As recognised in the EBA’s qualitative volatility analysis, the IAS 19 valuation of Defined Benefit Pension scheme obligations is very sensitive to both discount rates and inflation. As the duration of commitments is generally very long, a 50bps variation can lead to wide fluctuations on the total value of commitments (between 5% and 10%). This can lead to significant CET1 volatility of an institution under CRD IV.

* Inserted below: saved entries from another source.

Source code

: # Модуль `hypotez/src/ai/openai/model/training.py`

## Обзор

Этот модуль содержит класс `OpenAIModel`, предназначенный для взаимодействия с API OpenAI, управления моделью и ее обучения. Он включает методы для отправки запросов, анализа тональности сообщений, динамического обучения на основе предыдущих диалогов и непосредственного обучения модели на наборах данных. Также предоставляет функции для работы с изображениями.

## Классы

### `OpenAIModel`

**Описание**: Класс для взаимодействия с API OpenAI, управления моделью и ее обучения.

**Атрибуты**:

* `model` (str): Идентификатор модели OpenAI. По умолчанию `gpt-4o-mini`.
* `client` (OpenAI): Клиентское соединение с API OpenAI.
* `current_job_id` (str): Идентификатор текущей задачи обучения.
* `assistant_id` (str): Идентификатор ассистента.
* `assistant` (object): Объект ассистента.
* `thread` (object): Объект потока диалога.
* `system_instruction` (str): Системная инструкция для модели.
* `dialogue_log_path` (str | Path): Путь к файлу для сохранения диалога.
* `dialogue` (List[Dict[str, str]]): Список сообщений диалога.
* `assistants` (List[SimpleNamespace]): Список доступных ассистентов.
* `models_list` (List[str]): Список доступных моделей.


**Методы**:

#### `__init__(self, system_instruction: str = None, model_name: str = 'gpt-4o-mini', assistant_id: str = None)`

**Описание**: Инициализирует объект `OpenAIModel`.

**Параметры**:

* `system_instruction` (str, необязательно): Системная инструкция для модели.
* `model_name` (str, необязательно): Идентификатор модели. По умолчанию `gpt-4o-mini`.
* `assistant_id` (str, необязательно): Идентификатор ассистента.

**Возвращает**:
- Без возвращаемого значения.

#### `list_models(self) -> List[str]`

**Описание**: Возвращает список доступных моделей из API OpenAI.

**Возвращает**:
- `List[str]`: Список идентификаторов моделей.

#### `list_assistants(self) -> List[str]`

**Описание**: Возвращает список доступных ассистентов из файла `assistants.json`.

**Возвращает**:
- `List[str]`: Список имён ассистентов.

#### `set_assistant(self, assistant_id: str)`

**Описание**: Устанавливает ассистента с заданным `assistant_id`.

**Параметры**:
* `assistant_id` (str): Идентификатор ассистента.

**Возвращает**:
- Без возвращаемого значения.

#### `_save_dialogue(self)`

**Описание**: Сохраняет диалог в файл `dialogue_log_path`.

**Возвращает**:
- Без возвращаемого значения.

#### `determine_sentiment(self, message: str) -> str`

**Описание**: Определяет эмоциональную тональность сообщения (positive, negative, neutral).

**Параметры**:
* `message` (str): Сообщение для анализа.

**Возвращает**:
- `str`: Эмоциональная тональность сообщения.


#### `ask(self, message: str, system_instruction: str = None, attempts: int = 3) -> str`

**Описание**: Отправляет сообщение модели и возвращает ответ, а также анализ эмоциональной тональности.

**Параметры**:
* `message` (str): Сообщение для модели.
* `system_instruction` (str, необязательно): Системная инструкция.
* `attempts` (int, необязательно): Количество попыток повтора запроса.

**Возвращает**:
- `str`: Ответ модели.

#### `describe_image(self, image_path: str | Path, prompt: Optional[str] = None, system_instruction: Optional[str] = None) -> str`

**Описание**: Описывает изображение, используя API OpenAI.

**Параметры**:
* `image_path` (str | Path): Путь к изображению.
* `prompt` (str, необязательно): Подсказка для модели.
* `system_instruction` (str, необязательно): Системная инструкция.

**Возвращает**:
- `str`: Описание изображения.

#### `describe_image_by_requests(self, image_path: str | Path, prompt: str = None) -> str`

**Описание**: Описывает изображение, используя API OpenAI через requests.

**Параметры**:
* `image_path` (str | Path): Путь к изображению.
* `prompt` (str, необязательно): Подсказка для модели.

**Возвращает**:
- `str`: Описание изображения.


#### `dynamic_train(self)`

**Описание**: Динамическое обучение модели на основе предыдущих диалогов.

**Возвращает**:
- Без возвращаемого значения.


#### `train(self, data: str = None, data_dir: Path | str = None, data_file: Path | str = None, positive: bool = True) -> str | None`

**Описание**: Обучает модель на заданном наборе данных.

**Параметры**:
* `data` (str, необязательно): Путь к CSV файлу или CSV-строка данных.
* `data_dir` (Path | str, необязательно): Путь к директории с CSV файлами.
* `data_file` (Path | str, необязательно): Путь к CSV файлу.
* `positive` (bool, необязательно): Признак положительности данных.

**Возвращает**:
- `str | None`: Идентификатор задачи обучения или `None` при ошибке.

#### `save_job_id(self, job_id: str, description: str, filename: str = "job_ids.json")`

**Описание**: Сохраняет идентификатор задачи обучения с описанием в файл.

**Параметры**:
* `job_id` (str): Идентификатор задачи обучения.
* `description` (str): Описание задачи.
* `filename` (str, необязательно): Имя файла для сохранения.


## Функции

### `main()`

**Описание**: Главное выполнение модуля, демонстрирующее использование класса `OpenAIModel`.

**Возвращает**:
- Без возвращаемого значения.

Moreover, it should be noted that external Defined Benefit pension schemes invest in a diversified portfolio (equity, fixed income, sovereigns, real estate etc.) while the discount rate is defined on the corporate interest rate curve. These assets and the discount rate are therefore not correlated, introducing IAS 19 valuation volatility. Also, for Defined Benefit Pension schemes which are partially funded, the changes in the IAS 19 present value of gains or losses can differ significantly from the increase or decrease in the value of the pension assets simply due to differences in the magnitude of assets and liabilities.

As noted above, one of the key drivers of Defined Benefit Pension scheme deficits is the discount rate applied to projected defined benefit commitments. In times of economic stress, recent event have shown that the expected monetary policy response is the reduction of interest rates – such actions are likely to adversely impact IAS 19-based surpluses / deficits in pension schemes through reductions to discount rates. In addition, in such periods asset values are also likely to be adversely affected. Under CRD IV / Basel 3 this dynamic has the potential to be a significant source of pro-cyclicality to Institutions levels of CET1 capital, and from a prudential standpoint mechanisms to reduce such pro-cyclicality should be considered.